_Working data:_
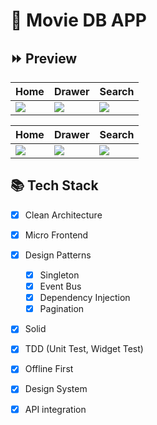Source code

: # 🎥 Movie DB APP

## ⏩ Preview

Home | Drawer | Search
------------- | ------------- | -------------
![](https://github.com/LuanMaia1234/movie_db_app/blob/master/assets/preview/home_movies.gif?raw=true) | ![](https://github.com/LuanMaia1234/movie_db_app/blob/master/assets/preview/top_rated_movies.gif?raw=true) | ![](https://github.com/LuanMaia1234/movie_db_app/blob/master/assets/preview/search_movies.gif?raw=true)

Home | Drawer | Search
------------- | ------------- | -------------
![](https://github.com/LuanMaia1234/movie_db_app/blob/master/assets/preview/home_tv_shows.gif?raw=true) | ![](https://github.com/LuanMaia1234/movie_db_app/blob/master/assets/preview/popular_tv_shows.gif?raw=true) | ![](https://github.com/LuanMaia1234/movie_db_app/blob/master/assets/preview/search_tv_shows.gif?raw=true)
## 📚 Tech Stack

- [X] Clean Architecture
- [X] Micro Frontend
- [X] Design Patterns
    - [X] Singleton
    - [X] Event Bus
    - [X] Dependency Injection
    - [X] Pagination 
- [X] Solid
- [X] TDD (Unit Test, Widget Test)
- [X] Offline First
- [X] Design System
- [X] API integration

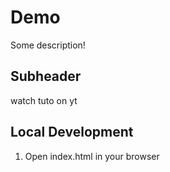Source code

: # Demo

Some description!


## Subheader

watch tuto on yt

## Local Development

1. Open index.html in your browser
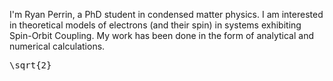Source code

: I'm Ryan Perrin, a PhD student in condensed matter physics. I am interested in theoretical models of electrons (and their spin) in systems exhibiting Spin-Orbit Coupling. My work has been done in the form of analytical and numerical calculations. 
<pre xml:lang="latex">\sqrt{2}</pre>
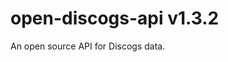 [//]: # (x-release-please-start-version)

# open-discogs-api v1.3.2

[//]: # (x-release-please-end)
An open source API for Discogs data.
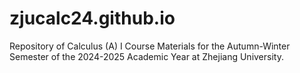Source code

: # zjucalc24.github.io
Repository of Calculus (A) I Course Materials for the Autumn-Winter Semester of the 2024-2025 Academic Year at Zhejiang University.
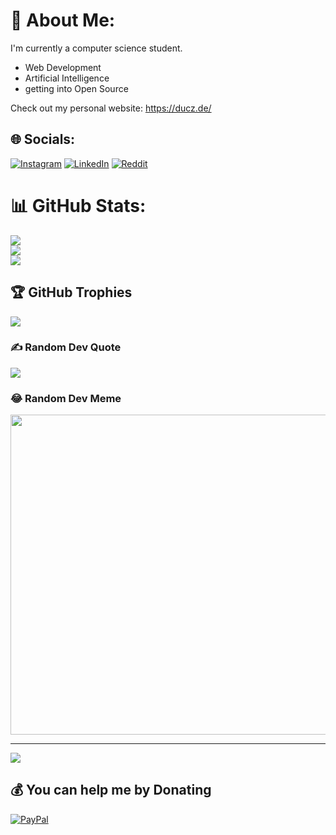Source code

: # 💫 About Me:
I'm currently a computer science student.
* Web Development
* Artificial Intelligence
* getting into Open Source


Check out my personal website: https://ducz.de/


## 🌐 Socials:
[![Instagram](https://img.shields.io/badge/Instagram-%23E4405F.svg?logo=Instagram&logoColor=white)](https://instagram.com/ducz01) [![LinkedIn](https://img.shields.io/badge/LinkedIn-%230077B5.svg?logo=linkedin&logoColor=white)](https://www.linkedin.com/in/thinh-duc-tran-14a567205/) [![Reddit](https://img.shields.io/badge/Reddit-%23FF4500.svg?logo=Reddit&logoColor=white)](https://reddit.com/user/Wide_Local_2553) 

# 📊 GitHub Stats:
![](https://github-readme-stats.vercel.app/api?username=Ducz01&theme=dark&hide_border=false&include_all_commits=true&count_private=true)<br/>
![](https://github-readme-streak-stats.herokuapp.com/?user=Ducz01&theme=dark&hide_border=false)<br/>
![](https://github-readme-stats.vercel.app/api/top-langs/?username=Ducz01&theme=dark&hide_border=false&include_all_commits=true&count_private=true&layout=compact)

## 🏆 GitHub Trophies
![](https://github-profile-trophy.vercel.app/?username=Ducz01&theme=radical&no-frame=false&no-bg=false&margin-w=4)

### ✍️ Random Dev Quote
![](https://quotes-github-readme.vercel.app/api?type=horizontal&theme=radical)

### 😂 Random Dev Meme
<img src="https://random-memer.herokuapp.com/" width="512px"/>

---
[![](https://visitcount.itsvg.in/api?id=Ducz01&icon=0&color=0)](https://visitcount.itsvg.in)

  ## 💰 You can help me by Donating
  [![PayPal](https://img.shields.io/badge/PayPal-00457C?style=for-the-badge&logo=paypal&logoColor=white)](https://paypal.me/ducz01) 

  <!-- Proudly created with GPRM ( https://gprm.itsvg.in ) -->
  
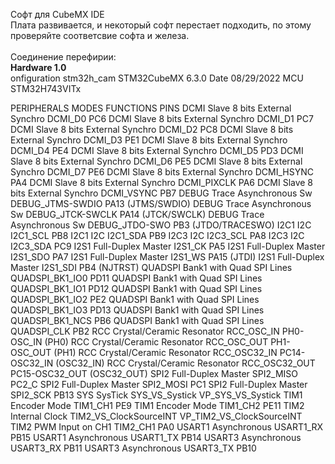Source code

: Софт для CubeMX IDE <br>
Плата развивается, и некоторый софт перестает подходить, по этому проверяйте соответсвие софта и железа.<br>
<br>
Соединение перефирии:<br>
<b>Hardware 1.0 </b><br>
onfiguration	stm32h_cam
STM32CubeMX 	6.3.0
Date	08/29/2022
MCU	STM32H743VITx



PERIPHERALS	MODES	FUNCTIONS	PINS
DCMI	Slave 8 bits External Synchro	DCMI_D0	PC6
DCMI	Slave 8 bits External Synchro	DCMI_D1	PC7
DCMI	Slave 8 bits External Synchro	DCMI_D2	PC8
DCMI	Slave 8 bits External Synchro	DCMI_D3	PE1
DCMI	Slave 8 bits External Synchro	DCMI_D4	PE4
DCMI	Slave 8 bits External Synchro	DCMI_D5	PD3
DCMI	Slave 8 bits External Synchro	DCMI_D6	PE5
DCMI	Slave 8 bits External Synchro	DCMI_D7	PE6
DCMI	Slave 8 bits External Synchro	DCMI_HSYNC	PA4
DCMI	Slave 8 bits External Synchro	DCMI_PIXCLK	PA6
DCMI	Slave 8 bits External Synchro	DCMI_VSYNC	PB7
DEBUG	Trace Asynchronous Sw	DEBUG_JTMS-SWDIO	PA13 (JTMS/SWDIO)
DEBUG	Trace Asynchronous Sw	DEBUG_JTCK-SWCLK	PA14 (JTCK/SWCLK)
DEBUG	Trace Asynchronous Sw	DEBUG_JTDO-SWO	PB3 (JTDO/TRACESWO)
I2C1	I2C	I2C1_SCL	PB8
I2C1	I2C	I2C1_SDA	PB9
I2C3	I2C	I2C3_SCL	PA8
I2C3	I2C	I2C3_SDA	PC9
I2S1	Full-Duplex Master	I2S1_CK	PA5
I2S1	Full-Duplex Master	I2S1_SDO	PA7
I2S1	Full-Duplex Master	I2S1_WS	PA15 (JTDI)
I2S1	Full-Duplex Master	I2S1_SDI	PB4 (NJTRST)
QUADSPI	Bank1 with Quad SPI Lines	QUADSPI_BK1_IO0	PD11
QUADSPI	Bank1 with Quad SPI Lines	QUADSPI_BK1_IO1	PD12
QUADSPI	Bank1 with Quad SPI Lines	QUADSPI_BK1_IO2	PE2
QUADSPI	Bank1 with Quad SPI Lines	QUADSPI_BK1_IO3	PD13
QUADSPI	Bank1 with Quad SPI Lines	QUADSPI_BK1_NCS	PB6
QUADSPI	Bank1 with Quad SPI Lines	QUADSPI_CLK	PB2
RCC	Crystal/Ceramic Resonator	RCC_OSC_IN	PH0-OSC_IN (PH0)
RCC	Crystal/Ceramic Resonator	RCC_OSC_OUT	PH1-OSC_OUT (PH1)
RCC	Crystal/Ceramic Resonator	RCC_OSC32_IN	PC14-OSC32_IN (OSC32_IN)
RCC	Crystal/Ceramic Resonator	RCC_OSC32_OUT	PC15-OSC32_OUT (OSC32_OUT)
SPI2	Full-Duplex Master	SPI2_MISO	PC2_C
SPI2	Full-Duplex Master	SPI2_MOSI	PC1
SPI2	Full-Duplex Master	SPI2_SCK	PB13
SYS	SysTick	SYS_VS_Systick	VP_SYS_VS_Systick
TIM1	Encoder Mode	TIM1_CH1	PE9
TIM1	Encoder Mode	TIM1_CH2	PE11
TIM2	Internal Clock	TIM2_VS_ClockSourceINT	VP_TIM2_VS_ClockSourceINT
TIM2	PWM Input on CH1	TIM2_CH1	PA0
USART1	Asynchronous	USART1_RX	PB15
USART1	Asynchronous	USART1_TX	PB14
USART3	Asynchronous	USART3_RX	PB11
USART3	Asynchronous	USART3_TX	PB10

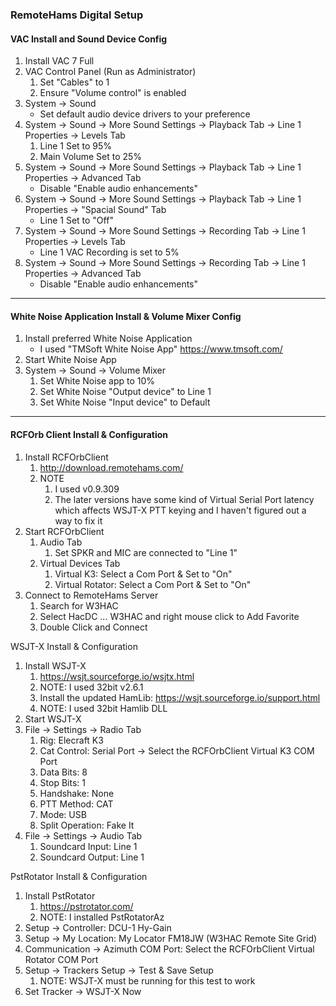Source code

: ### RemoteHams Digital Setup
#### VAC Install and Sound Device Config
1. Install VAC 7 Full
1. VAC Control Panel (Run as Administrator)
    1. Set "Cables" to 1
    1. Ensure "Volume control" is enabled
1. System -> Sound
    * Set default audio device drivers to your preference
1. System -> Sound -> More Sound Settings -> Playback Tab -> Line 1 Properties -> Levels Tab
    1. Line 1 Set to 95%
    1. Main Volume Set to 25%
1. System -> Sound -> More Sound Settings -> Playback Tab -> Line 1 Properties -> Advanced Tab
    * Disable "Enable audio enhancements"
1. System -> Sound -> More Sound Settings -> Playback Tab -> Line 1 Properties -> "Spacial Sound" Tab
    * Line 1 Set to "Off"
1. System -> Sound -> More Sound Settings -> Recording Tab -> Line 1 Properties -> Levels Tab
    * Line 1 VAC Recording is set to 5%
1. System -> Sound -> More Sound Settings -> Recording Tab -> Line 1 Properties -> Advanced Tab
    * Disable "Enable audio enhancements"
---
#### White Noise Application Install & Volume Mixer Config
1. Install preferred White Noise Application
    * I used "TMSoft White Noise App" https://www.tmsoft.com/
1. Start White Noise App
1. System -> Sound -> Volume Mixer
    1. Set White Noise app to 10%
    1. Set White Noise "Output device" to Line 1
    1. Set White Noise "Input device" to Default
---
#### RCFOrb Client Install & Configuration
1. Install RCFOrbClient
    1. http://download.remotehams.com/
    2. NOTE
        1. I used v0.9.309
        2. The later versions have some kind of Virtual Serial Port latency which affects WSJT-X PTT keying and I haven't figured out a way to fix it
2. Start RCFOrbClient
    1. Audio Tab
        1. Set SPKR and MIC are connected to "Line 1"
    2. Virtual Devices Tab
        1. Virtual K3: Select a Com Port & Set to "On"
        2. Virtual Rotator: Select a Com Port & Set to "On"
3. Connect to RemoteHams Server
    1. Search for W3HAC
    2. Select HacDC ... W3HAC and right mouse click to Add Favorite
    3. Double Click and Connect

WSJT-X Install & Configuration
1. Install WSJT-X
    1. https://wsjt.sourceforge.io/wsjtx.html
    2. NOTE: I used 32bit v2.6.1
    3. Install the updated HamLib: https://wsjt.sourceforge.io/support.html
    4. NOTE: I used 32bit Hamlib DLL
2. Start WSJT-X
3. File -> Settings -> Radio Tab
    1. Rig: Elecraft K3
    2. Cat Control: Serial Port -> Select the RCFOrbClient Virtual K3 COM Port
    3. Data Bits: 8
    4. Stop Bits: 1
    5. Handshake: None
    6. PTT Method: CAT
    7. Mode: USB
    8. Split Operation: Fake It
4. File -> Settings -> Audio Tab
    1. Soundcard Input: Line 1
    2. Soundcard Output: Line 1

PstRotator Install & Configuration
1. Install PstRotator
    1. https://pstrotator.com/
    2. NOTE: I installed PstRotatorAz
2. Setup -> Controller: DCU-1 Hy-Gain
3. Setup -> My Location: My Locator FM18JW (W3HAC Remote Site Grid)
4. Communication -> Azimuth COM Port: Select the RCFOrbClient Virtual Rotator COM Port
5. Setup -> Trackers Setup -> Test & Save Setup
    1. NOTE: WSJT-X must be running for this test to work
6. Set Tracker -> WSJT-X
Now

_Work to be completed:_
Out of the data above, set down the lines from the one with "1. https://pstrotator.com/" to the one with "1. NOTE: WSJT-X", both included, exactly as written and with no additions.

_Response to this task:_
    1. https://pstrotator.com/
    2. NOTE: I installed PstRotatorAz
2. Setup -> Controller: DCU-1 Hy-Gain
3. Setup -> My Location: My Locator FM18JW (W3HAC Remote Site Grid)
4. Communication -> Azimuth COM Port: Select the RCFOrbClient Virtual Rotator COM Port
5. Setup -> Trackers Setup -> Test & Save Setup
    1. NOTE: WSJT-X must be running for this test to work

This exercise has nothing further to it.